» **Activity**
The entries below hold a line with "908 NW Alexander St, Coupeville, WA 98239<br>" and a line with "1784 W Rebecca Dr, Coupeville, WA 98239<br>". Return those lines and all that lie between them, exactly and only.

» **Task inputs**
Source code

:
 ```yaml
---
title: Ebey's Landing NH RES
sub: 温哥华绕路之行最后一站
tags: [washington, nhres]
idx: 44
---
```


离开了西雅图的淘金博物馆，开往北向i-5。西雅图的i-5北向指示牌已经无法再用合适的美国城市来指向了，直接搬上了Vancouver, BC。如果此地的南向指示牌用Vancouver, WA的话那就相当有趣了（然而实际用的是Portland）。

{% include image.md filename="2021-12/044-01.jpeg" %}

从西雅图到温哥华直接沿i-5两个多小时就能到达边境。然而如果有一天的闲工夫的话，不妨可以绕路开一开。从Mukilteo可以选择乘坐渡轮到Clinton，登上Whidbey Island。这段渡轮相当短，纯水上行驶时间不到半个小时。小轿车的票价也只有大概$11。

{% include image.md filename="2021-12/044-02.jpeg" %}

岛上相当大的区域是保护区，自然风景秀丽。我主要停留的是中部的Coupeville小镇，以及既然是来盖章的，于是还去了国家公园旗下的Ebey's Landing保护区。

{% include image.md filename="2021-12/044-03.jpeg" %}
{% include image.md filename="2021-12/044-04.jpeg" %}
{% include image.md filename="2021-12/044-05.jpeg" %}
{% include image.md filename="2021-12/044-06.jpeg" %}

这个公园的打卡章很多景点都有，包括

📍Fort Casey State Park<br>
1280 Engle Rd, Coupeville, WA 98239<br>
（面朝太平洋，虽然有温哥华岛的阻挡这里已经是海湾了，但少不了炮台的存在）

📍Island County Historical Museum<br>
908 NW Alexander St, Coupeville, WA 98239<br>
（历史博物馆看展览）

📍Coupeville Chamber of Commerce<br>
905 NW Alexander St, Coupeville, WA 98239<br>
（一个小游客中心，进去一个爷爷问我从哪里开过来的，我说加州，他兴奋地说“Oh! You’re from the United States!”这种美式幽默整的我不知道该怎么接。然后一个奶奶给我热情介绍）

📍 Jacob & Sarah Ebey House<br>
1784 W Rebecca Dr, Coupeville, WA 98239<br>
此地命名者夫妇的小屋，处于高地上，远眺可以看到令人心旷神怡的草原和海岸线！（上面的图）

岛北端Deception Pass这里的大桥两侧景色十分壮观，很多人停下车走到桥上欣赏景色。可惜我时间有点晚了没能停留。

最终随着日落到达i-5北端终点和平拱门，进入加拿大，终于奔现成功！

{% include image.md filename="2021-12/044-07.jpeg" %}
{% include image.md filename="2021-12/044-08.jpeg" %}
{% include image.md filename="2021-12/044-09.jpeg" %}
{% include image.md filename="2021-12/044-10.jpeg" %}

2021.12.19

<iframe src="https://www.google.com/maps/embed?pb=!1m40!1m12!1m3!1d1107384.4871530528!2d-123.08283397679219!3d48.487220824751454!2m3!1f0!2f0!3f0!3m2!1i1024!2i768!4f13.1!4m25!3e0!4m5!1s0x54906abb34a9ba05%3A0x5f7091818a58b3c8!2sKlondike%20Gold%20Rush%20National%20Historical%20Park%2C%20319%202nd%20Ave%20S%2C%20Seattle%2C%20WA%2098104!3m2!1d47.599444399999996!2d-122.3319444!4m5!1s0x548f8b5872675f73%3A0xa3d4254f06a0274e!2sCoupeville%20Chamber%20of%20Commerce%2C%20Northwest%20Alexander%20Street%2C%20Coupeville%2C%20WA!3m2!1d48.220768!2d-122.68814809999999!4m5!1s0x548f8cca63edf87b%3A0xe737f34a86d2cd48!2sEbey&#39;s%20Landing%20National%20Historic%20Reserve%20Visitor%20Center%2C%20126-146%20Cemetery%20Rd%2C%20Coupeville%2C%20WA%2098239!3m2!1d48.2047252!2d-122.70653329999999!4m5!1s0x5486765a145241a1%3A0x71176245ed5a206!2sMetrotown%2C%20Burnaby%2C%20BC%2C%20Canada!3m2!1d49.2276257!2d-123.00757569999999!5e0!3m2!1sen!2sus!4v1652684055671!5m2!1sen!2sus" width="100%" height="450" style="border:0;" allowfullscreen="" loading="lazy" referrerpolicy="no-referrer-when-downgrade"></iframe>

» **Solution**
908 NW Alexander St, Coupeville, WA 98239<br>
（历史博物馆看展览）

📍Coupeville Chamber of Commerce<br>
905 NW Alexander St, Coupeville, WA 98239<br>
（一个小游客中心，进去一个爷爷问我从哪里开过来的，我说加州，他兴奋地说“Oh! You’re from the United States!”这种美式幽默整的我不知道该怎么接。然后一个奶奶给我热情介绍）

📍 Jacob & Sarah Ebey House<br>
1784 W Rebecca Dr, Coupeville, WA 98239<br>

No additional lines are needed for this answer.